Although owners must stick to the core pizza menu, they can devise their own offerings (minus pasta –– no pasta is served at any location), which vary depending on the concept. For example, one owner obtained a liquor license and turned the location into a sports bar, says Cocco, who regularly visits all locations to ensure the brand is being well represented.
He doesn’t take a percent of sales or charge rent. Rather, he supplies owners with all the pizza food products, presenting them with a monthly “dough bill,” bringing him a little money.
Currently, it’s a “handshake operation,” but Cocco is working on a more formal approach, realizing that as the original owners decide to sell or retire, people could be coming in that he doesn’t know. However, while he’s still involved, he has veto power over any potential buyer.
Mac Ryan, president of Mac’s Pizza Pub in Cincinnati, has also expanded this way. He owns his first store, opened in 2005; the second and third spots are “owned” by former employees, a move initially sparked when his GM at the time wanted to move on. Instead, Ryan offered to let him open his own store, found the location, arranged the financing and helped with the set-up. That was in 2012, and like Cocco, Ryan says the experience has been positive.

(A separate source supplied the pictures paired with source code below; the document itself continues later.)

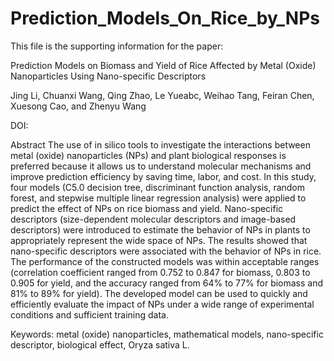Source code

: # Prediction_Models_On_Rice_by_NPs
This file is the supporting information for the paper:

Prediction Models on Biomass and Yield of Rice Affected by Metal (Oxide) Nanoparticles Using Nano-specific Descriptors

Jing Li, Chuanxi Wang, Qing Zhao, Le Yueabc, Weihao Tang, Feiran Chen, Xuesong Cao, and Zhenyu Wang

DOI: 

Abstract
The use of in silico tools to investigate the interactions between metal (oxide) nanoparticles (NPs) and plant biological responses is preferred because it allows us to understand molecular mechanisms and improve prediction efficiency by saving time, labor, and cost. In this study, four models (C5.0 decision tree, discriminant function analysis, random forest, and stepwise multiple linear regression analysis) were applied to predict the effect of NPs on rice biomass and yield. Nano-specific descriptors (size-dependent molecular descriptors and image-based descriptors) were introduced to estimate the behavior of NPs in plants to appropriately represent the wide space of NPs. The results showed that nano-specific descriptors were associated with the behavior of NPs in rice. The performance of the constructed models was within acceptable ranges (correlation coefficient ranged from 0.752 to 0.847 for biomass, 0.803 to 0.905 for yield, and the accuracy ranged from 64% to 77% for biomass and 81% to 89% for yield). The developed model can be used to quickly and efficiently evaluate the impact of NPs under a wide range of experimental conditions and sufficient training data.


Keywords: metal (oxide) nanoparticles, mathematical models, nano-specific descriptor, biological effect, Oryza sativa L.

To obtain financing, Ryan had to become a 51-percent partner at this location and at the third one, whose owner also worked as a GM for him. As majority partner, Ryan sees all the financials, has the decision-making power and receives a small monthly fee. Although the signage and “the vibe” are the same and the menu is mostly reflected across the board, there are some differences depending on customer demographics/preferences. For example, his first restaurant, near a college, doesn’t offer desserts because they don’t sell. However, desserts are on the menu at his other locations.
A fourth restaurant, owned by a husband/wife team that has worked for him, is in the works. This time, he’s utilizing a franchise agreement rather than becoming a partner; an approach he prefers since the tax situation is less complicated (however, like the other locations, Ryan owns the building). He’ll receive a small franchise fee.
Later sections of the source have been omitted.